• **Assignment**
From the data below, return each line in which the string "Informationen" is found.

+++ Source data

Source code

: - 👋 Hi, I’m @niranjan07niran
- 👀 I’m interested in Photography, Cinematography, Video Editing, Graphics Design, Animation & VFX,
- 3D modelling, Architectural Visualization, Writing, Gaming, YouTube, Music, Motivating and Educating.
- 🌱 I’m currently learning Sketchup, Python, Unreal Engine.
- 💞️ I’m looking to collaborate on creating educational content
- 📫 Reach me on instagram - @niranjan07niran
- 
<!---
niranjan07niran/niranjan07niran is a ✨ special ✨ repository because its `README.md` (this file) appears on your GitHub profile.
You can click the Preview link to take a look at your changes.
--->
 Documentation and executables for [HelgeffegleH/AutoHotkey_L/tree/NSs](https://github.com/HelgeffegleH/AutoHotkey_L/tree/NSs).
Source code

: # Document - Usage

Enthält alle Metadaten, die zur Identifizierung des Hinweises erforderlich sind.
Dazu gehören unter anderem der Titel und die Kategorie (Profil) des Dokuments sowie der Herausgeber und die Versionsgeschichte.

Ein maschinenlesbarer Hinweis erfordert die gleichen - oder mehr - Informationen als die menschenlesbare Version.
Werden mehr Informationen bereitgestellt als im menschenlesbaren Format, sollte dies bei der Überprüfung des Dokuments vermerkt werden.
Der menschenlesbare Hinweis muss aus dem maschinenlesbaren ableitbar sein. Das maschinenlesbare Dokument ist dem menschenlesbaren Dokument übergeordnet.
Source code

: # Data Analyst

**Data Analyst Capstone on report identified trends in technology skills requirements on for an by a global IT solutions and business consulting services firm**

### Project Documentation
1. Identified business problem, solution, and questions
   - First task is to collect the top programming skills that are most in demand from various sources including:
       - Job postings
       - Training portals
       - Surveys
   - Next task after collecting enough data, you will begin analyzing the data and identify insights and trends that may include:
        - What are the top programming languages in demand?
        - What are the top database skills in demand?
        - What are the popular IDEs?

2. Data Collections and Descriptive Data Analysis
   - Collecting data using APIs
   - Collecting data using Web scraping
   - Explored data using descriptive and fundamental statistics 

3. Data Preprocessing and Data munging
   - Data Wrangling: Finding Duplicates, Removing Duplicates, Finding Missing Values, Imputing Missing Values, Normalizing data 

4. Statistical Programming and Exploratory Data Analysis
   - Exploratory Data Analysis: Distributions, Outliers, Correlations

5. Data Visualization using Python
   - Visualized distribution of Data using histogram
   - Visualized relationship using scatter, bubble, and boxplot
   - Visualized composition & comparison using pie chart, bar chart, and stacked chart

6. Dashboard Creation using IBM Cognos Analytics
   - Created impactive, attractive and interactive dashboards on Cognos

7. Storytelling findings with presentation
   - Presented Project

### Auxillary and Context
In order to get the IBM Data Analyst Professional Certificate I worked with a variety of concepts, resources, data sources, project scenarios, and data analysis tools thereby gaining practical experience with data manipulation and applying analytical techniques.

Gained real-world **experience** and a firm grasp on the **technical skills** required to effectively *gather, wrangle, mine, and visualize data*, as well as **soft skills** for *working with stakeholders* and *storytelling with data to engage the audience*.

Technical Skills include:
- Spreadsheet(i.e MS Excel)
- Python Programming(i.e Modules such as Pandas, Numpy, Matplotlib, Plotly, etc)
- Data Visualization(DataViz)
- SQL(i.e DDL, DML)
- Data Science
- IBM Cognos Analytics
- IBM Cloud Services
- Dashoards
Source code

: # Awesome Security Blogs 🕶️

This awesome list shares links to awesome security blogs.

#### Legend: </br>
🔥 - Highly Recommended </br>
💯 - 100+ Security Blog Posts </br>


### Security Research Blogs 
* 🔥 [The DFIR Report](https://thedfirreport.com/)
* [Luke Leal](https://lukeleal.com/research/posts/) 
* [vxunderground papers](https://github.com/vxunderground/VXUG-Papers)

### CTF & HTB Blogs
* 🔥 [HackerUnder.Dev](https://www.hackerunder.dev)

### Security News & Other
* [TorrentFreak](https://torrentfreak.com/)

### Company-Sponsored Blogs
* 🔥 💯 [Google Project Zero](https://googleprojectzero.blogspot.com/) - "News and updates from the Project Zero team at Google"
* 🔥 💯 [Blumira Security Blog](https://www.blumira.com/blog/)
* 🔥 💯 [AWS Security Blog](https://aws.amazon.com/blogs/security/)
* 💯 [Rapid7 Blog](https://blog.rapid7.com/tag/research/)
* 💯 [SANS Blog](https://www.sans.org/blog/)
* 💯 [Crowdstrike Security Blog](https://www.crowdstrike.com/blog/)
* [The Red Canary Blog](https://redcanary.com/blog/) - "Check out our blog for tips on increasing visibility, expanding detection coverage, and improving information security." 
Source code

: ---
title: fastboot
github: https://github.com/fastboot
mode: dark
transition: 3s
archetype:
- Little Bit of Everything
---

++++++

• **Response for this exercise**
Ein maschinenlesbarer Hinweis erfordert die gleichen - oder mehr - Informationen als die menschenlesbare Version.
Werden mehr Informationen bereitgestellt als im menschenlesbaren Format, sollte dies bei der Überprüfung des Dokuments vermerkt werden.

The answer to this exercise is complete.